What the Researchers Measured Inside the Body

To see whether the program changed more than just how people felt, the team drew blood samples at the start and again after four months. They measured markers of inflammation (such as C-reactive protein and several immune-signaling molecules), blood fats (including “good” and “bad” cholesterol and triglycerides), blood sugar control (long-term sugar levels and fasting glucose and insulin), and blood pressure. These measures are important because they help predict future heart and blood vessel disease. By comparing changes in the exercise group with those in the usual-care group, the researchers could test whether the added program truly made a difference beyond normal treatment.

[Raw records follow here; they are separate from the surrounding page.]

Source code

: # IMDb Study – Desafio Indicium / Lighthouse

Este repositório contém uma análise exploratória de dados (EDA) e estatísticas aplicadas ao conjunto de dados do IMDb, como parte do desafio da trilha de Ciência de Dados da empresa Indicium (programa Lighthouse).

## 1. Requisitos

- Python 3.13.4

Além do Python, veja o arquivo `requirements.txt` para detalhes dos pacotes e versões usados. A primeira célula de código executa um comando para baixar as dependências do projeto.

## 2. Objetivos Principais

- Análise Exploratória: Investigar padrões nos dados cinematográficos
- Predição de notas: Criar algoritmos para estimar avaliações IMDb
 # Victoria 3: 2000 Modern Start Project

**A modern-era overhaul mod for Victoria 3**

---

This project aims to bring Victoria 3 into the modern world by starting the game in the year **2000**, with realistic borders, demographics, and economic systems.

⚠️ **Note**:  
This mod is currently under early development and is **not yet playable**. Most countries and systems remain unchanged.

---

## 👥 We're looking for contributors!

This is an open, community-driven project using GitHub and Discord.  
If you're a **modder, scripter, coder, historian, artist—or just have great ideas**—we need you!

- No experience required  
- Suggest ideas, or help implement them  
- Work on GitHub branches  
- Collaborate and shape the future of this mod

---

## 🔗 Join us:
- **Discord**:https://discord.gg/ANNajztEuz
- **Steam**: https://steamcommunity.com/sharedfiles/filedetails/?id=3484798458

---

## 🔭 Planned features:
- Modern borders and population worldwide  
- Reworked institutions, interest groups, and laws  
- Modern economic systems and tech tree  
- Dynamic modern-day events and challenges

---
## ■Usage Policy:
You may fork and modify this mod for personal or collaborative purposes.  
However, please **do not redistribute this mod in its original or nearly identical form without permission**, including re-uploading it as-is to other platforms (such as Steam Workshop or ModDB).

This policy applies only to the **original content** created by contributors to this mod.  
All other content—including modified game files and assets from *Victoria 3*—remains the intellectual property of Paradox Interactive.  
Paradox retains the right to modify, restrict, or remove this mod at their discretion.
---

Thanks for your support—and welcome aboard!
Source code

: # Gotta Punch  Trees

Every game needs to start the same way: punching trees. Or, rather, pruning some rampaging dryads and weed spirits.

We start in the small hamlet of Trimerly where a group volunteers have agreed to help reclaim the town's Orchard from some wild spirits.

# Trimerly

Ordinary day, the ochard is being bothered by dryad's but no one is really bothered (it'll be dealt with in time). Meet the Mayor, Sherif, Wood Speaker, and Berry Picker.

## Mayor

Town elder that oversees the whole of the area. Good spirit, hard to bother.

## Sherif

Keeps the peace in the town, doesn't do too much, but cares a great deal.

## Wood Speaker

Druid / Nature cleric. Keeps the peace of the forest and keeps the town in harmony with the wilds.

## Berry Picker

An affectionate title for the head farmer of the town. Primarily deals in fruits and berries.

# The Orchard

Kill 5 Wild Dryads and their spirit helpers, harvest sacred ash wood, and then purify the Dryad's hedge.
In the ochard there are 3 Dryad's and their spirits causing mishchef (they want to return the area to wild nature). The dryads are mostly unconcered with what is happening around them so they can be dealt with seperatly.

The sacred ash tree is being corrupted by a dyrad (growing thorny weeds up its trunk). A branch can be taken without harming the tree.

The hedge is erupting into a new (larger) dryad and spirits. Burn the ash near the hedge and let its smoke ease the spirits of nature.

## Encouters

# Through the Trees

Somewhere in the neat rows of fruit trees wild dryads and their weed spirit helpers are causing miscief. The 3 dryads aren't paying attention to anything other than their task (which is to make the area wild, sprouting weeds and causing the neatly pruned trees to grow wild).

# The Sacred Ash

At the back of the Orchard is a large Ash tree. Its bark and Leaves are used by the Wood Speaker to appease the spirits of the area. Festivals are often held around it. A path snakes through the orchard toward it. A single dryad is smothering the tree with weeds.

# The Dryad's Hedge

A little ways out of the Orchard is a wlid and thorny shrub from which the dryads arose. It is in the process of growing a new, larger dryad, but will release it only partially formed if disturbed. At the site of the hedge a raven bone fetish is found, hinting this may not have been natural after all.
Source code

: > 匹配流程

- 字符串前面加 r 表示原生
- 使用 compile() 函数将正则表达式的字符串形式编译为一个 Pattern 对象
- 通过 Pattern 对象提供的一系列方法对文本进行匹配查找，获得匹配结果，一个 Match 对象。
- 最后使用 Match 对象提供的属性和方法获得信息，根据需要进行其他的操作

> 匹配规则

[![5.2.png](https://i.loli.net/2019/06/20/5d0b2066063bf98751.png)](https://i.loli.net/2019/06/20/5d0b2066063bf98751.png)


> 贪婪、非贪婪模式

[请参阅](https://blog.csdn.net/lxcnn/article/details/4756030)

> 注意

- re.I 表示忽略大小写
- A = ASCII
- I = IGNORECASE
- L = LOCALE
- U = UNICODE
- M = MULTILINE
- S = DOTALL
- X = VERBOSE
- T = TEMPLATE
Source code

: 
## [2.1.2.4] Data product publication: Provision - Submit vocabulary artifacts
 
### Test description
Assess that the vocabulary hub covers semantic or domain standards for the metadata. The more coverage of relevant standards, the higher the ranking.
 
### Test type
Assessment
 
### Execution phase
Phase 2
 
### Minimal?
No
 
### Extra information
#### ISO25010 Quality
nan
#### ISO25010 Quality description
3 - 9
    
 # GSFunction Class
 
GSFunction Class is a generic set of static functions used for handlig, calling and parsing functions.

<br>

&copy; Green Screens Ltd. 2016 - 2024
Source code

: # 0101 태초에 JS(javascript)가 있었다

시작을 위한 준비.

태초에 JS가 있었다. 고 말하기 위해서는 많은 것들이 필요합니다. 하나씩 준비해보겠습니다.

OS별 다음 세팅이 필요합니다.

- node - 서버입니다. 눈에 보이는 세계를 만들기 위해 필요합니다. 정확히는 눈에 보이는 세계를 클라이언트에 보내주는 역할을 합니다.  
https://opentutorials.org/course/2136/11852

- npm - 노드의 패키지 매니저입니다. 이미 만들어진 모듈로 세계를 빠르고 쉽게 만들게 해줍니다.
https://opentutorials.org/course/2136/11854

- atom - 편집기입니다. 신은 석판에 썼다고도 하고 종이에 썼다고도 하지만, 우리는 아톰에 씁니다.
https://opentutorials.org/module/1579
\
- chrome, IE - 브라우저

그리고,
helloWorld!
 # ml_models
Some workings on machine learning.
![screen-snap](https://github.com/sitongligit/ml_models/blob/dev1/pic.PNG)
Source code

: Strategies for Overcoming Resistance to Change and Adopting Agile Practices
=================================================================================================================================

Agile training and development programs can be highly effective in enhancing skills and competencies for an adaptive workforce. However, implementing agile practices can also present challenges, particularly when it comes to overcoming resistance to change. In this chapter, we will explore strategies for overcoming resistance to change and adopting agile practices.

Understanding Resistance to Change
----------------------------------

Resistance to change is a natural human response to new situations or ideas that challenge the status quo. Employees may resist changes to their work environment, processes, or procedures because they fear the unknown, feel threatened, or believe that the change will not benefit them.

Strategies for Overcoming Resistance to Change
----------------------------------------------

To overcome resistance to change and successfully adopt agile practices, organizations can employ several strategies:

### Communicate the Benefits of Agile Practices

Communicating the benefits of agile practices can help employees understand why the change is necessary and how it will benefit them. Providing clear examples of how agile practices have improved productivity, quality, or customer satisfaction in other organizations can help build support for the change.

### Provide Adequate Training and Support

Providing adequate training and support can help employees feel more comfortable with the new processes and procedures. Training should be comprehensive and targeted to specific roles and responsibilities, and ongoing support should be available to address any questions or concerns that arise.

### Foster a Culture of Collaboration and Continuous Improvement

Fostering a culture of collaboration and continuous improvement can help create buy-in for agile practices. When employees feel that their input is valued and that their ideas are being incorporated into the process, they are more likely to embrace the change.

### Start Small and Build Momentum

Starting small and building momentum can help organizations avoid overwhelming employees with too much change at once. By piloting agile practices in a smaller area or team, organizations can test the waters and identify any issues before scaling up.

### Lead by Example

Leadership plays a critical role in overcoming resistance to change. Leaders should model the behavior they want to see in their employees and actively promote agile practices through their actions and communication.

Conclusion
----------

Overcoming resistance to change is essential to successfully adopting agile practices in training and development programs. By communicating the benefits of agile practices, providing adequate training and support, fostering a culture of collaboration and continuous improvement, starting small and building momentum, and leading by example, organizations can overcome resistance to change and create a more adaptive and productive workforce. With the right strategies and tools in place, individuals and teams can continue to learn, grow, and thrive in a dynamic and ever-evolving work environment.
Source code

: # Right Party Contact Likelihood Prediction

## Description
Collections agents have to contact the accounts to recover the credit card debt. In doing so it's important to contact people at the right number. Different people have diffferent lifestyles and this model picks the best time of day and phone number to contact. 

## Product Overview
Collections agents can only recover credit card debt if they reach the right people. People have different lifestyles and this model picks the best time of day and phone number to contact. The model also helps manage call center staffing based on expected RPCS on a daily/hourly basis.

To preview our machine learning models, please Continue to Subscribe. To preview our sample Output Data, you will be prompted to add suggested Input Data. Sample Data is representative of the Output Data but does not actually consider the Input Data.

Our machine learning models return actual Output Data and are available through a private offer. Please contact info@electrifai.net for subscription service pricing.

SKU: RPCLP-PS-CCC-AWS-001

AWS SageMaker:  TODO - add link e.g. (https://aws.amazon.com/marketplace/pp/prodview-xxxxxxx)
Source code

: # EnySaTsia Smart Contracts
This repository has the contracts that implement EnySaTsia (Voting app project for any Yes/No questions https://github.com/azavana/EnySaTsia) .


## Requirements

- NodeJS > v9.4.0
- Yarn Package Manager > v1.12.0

The Main Change: Lower Top Number Blood Pressure

After four months, one result clearly stood out. People who took part in the exercise and support program lowered their systolic blood pressure—the “top” number—by almost 6 millimetres of mercury on average, while those receiving only usual care changed very little. The difference between groups was about 4.7 points and was statistically reliable. That may sound modest, but large international analyses show that a 5-point drop in systolic blood pressure can cut the risk of major heart and blood vessel events by around 10 percent. Other measures, including inflammation, cholesterol, blood fats, and blood sugar, generally moved in a slightly better direction in the exercise group, but these shifts were small and not strong enough to rule out chance. The relatively short 12-week duration and moderate exercise “dose” may not have been enough to shift these deeper markers in a clear way.

What This Means for People Living with Many Conditions

For people juggling several chronic illnesses, this study offers an encouraging but measured message. A realistic, twice-weekly program of supervised exercise plus group-based self-management support, added to usual medical care, can meaningfully lower systolic blood pressure—a key risk factor shared by many conditions. At the same time, the program did not clearly change blood sugar, cholesterol, or inflammation in the short term. The findings support including structured exercise therapy as a non-drug addition to care plans for people with multimorbidity, particularly to help manage blood pressure. They also highlight that to reshape other internal risk markers, we may need longer, more intensive programs—and more research focused on the real-world needs of people living with several long-term conditions at once.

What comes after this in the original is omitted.